Money talks, and Anthropic's Series G is screaming. Thirty billion dollars at a $380 billion valuation, led by GIC and Coatue, with continued backing from Amazon and Google. The funds are explicitly earmarked for “next-generation infrastructure”—compute for training runs that will cost tens of billions of dollars each.

Bar chart showing frontier AI lab funding rounds escalating from $1B in 2019 to $30B in February 2026
The AGI arms race: funding rounds for frontier AI labs have escalated from single-digit billions to $30B in under two years. Anthropic's Series G represents a 3x jump in just 12 months.

The numbers have a clarity that prediction markets and philosophical debates lack. If Anthropic's investors—some of the most sophisticated capital allocators on the planet—are writing checks this size, they're not betting on incremental chatbot improvements. They're pricing in a world where the next generation of models requires $10–20B training runs, and where whoever builds the most capable system first captures asymmetric value. This is AGI-or-bust capital deployment.

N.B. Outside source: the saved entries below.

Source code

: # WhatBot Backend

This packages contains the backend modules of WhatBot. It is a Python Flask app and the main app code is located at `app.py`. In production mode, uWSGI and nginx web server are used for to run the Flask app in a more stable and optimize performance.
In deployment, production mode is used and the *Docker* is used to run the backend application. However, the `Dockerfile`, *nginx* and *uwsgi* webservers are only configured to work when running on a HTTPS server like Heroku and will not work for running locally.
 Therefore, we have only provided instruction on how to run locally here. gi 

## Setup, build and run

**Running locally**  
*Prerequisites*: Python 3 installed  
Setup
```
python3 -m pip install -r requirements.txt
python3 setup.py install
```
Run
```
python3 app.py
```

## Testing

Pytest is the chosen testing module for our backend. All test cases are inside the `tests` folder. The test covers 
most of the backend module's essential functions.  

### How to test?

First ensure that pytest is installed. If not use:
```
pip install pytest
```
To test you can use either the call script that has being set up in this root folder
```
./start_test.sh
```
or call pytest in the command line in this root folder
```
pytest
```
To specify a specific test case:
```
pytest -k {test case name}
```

And Anthropic isn't alone. xAI raised $12B in 2025. OpenAI took $6.6B. The total capital committed to frontier AI development in the last 18 months exceeds the GDP of most countries. That doesn't tell you when AGI arrives, but it tells you that the people with the most to lose genuinely believe the scaling laws haven't topped out. As one Anthropic executive put it: “We are entering a new phase of capital intensity required to build safe, reliable, and steerable AI systems.” That's the polite way of saying: the next model costs a nation-state's budget, and they think it's worth it.

The Map Is Not the Territory

Every expert prediction about AGI is, at bottom, a confession of uncertainty wearing the clothes of precision. The honest answer to "when will AGI arrive?" is that the question itself needs better engineering. Watch the benchmarks, sure—but watch the definitions harder. The goalposts will tell you more than the scoreboard. The one thing we can say with confidence: nobody building these systems is acting like they have decades to spare.